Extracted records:
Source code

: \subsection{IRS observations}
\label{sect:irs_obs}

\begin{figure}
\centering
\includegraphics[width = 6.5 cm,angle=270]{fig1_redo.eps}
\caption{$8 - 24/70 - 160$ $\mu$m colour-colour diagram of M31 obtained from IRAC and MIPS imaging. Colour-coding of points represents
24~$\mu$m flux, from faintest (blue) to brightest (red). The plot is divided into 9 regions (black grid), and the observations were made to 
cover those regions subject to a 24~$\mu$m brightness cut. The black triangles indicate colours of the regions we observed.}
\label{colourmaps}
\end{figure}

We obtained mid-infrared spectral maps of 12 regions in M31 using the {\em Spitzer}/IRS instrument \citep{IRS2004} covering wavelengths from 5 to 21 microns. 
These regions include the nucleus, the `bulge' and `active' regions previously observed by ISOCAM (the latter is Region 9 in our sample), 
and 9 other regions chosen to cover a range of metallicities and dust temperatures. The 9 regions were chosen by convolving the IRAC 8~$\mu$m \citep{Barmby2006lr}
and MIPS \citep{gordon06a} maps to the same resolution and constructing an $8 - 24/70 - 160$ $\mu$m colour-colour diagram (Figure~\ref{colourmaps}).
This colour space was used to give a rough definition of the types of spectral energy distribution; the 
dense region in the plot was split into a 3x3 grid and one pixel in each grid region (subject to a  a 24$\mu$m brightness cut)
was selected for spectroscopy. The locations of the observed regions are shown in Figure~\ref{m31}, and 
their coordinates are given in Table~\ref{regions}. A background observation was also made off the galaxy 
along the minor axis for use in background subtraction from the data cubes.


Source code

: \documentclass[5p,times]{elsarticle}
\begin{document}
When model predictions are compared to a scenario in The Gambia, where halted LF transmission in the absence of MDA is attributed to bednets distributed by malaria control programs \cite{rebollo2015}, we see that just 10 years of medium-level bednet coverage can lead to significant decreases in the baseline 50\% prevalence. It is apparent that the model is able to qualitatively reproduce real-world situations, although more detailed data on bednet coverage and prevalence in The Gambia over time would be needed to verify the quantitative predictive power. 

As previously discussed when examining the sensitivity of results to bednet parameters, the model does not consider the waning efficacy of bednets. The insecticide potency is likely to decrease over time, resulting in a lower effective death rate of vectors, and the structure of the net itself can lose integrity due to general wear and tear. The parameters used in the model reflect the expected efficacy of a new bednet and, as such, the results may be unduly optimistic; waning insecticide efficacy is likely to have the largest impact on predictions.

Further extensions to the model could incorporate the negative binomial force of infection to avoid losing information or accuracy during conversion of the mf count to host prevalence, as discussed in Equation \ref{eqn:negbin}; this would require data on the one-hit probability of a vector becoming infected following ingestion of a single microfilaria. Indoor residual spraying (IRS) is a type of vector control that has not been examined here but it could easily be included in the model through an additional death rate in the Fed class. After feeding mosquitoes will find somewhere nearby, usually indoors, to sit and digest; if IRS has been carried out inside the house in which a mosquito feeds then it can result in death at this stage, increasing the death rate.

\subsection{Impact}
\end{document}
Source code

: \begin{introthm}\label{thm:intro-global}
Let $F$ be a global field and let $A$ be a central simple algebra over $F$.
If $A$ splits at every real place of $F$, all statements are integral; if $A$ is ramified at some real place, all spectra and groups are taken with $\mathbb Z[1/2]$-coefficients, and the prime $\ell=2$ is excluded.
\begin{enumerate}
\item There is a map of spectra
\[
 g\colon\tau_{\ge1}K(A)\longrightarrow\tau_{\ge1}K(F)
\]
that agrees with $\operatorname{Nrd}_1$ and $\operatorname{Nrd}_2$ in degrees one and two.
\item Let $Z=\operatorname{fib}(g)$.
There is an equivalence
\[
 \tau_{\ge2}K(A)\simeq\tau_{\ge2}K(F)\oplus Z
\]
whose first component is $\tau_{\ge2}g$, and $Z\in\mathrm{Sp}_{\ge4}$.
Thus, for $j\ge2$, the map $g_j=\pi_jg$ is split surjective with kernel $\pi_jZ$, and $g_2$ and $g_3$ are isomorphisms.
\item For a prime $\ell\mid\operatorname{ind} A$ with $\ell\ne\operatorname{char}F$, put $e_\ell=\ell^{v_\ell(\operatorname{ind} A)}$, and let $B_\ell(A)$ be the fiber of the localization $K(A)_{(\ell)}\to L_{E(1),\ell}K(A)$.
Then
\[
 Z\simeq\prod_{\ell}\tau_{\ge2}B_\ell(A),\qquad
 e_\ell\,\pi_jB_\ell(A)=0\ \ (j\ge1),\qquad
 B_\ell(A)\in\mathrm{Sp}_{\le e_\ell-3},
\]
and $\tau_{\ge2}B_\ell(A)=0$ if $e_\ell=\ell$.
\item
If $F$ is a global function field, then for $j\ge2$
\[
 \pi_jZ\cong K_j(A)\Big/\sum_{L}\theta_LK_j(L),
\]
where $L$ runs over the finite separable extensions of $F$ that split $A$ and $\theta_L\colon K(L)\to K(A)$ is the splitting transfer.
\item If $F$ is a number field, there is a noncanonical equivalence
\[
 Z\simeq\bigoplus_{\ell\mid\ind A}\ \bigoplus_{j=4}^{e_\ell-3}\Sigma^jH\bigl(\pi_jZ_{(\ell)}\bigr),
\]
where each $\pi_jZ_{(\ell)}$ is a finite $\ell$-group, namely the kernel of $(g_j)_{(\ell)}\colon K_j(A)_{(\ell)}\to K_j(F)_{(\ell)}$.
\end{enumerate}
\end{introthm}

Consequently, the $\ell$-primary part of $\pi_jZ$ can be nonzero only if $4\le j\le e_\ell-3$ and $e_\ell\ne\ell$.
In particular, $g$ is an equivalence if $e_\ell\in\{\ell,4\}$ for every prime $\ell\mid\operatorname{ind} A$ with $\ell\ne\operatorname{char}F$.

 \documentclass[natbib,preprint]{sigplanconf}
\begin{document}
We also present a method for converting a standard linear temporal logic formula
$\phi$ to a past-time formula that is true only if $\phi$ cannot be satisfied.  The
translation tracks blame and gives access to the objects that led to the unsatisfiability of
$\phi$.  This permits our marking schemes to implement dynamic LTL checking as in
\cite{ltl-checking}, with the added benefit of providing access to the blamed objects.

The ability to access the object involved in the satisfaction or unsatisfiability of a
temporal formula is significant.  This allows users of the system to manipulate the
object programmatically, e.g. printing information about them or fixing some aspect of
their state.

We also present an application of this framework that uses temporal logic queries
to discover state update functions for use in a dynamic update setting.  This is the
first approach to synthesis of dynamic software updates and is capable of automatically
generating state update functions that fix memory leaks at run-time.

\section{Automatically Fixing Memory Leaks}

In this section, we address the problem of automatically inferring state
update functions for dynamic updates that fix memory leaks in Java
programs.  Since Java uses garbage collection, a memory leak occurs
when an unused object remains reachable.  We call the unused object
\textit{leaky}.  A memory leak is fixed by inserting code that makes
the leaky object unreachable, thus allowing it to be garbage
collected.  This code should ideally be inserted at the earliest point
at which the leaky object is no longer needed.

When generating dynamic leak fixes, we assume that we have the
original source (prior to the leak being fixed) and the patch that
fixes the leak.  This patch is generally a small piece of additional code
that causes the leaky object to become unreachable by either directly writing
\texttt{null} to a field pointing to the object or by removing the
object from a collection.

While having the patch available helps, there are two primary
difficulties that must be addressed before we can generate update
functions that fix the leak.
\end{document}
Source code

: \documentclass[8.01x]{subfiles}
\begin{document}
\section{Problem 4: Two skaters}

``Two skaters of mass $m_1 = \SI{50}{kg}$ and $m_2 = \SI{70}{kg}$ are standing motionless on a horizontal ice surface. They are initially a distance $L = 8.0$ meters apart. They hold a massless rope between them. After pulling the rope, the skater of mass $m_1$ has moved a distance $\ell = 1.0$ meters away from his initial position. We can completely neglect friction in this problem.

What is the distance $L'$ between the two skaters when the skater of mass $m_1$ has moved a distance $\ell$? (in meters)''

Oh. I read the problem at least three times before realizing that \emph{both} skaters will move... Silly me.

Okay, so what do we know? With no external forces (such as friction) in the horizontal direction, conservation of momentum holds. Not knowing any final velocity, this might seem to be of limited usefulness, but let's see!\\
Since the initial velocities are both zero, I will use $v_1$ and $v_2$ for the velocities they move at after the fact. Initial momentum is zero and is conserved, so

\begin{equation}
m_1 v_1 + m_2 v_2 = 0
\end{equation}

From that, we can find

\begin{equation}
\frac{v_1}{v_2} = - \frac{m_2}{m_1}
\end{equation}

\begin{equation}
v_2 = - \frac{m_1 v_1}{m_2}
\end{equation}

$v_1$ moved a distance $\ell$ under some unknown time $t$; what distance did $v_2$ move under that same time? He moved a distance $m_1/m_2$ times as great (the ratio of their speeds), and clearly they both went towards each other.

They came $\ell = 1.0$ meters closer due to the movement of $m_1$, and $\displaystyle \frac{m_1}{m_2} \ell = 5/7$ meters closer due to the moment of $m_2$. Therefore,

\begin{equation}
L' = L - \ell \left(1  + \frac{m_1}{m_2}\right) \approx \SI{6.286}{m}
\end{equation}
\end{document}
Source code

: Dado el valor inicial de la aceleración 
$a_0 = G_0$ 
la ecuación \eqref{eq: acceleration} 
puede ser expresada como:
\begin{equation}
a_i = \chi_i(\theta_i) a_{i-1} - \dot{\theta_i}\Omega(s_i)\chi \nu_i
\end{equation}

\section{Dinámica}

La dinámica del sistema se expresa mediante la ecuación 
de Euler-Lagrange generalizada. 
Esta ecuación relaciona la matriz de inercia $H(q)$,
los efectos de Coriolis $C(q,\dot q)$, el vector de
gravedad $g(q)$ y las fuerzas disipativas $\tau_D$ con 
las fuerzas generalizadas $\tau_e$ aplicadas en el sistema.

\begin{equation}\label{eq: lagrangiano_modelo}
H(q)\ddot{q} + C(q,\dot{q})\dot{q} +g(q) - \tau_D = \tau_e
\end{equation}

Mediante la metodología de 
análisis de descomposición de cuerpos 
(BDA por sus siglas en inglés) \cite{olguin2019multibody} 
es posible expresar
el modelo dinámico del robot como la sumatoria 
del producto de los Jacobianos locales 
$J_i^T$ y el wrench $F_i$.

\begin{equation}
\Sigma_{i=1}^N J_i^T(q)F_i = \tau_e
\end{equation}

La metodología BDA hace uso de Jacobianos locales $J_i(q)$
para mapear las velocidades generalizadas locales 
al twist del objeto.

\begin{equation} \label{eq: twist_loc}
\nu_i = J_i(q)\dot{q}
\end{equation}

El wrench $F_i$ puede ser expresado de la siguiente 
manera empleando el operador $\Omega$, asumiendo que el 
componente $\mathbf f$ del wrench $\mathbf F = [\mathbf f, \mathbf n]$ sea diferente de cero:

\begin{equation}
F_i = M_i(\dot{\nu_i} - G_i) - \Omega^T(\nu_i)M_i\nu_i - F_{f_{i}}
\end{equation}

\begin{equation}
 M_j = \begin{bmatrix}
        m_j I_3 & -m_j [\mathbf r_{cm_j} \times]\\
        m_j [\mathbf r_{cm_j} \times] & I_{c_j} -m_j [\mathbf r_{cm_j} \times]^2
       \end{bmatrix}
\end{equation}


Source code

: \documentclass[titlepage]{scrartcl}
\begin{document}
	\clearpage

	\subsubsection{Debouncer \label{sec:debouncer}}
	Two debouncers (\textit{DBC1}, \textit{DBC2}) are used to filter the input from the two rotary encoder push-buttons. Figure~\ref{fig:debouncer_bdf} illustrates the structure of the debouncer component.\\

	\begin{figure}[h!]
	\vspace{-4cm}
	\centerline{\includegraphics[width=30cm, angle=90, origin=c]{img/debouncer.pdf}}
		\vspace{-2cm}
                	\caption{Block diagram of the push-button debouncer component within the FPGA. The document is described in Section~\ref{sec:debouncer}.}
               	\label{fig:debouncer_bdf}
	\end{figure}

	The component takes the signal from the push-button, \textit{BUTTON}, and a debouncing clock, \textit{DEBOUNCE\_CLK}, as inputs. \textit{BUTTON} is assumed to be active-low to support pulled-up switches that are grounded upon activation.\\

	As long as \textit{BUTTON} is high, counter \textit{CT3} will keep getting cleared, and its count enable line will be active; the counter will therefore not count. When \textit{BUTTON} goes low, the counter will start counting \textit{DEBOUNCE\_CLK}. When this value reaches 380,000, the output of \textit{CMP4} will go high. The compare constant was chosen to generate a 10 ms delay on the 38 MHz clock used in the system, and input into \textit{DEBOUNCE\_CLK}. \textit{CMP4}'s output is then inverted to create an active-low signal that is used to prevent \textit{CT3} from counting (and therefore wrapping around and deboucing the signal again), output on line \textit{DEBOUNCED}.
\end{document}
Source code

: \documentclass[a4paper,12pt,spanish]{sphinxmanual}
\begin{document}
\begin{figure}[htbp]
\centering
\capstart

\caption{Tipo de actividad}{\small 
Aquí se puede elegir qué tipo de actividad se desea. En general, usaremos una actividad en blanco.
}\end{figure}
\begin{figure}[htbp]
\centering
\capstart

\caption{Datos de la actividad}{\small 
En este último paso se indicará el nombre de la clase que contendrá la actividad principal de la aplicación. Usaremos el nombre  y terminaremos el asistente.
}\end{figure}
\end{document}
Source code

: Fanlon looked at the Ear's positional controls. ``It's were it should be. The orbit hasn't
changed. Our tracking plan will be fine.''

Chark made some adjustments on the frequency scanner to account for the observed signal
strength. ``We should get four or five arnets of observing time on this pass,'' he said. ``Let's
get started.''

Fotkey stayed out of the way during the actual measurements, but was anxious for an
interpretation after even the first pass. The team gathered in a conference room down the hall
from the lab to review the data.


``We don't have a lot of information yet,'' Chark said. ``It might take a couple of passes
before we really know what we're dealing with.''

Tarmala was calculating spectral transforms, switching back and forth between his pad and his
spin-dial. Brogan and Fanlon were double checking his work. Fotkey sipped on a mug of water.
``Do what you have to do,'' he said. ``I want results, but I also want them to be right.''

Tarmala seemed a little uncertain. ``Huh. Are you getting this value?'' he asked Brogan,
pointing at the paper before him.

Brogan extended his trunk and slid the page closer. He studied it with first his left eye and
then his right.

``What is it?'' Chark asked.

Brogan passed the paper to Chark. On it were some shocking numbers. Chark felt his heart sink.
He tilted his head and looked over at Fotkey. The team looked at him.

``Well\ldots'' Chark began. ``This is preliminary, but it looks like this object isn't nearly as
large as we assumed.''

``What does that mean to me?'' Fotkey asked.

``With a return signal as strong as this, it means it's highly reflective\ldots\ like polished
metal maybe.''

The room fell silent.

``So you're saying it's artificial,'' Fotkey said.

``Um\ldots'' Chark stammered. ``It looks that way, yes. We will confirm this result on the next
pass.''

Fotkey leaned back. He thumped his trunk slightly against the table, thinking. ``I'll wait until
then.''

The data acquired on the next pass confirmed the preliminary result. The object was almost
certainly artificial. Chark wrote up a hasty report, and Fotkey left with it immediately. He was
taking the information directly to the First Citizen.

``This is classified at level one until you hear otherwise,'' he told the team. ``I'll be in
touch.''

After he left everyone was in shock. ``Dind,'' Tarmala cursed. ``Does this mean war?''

[REQUIREMENT] Among the entries above, copy exactly only the lines starting with the one containing "whose first component" and going through the one containing "Thus, for $j\ge2$, the", both ends included.

[TASK ANSWER]
whose first component is $\tau_{\ge2}g$, and $Z\in\mathrm{Sp}_{\ge4}$.
Thus, for $j\ge2$, the map $g_j=\pi_jg$ is split surjective with kernel $\pi_jZ$, and $g_2$ and $g_3$ are isomorphisms.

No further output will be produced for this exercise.